2. The Other Party is obliged to supply the user instructions delivered with the Products to resellers or end users and to point out to the resellers and end users that the correct and safe use of the Products is their own responsibility.
3. In case of material defects, the Other Party is liable to the consumer according to the effective legal provisions.
§ 4 Orders and pricing 1. Orders placed with ByKay shall only be binding if they have been issued in writing by the Other Party, or, in case such a confirmation is lacking, if the Order has been carried out by ByKay. A confirmation in writing of the Order makes a full purchase of the supplied Products mandatory.
2. The Other Party is obliged to pay the total amount, within 15 calendar days after receipt of the relevant invoice, unless otherwise agreed upon with ByKay.
3. Preceding the Order, the Other Party shall be obliged to fully inform ByKay about the quality standards or specifications used by him insofar as these are deviating from these General Terms and Conditions, in default of which – if this appears to be the case after the Order was accepted – ByKay is entitled to cancel the Order without the Other party being able to lay any claim to compensation in whatever capacity.
4. Non-functional differences between the Order casu quo the description of the Products, and the actual realisation of the Products do not give the Other Party the right to lay a claim to compensation, in any form, or in any capacity.
5. The Products’ prices are based upon the price-making factors prevailing for ByKay on the Order’s date.

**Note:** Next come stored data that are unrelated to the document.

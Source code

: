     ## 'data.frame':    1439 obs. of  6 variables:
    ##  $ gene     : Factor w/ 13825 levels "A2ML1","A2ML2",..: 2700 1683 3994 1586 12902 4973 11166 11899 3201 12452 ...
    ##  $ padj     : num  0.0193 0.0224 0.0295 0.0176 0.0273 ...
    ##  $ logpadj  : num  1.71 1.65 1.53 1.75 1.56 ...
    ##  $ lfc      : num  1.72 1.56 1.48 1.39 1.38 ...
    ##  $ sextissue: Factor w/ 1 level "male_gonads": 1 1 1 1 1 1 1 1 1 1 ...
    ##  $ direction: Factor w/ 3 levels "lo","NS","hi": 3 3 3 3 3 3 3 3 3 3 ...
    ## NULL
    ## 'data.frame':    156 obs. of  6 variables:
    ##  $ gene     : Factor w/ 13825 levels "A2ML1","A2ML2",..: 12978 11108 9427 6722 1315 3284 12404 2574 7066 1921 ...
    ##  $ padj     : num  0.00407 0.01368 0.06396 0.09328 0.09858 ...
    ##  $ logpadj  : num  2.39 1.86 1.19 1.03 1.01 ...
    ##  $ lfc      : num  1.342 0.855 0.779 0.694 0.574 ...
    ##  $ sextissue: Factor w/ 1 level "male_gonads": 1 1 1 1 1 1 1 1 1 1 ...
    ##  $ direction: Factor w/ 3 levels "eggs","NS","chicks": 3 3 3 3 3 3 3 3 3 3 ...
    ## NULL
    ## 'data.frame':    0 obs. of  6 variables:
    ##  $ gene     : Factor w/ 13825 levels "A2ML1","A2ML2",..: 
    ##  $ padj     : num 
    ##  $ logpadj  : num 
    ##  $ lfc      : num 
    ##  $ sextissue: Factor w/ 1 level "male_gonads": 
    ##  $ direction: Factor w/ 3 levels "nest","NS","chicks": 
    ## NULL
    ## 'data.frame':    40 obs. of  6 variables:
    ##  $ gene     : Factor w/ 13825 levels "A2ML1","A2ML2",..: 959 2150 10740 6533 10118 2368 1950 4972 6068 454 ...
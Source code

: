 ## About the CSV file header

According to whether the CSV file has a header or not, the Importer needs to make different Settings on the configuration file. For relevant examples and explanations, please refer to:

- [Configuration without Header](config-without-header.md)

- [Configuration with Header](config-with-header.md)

If prices are increased as a result of these price-making factors after confirmation of the Order, even if this increase is due to foreseeable circumstances at the time of the Order confirmation, ByKay is entitled to increase prices accordingly, this price increase being binding for the Other Party.
§ 5 Delivery and payment 1. On delivery of the Order, ByKay is entitled to increase or reduce the number of ordered Products by a margin of 5%, if the manufacturing circumstances of the Products give cause to do so. In case ByKay exercises this right, the Other Party shall be notified of this fact in writing and the price of the Order shall be adjusted accordingly.
2. The delivery period starts on the date on which the Order confirmation is received in writing by ByKay. The standard delivery period of the ordered Products is within 6 weeks.
3. In case agreed delivery periods are exceeded for whatever reason, there shall be no entitlement to payment of damages, unless an agreement in writing was made to this effect.
4. ByKay is entitled to split an Order into partial deliveries and to invoice them accordingly, while the right to demand payment per invoiced partial delivery remains valid pursuant to the prevailing terms of payment.
5. From the moment the Products are ready for delivery, any risk to the Products is for the Other Party. The delivery of the Products is taken care of by ByKay according to a previously agreed shipping and payment method, while the risks involved are for the Other Party, unless otherwise agreed.
6. Unless otherwise agreed, payment is due by bank transfer within 15 calendar days after the invoice date. If no payment has been forthcoming within this term of payment, ByKay is entitled as from the end of this period and without proof of default, to charge compensation for loss of interest over the outstanding amount of 10% per annum, or the legal interest – should the latter be higher.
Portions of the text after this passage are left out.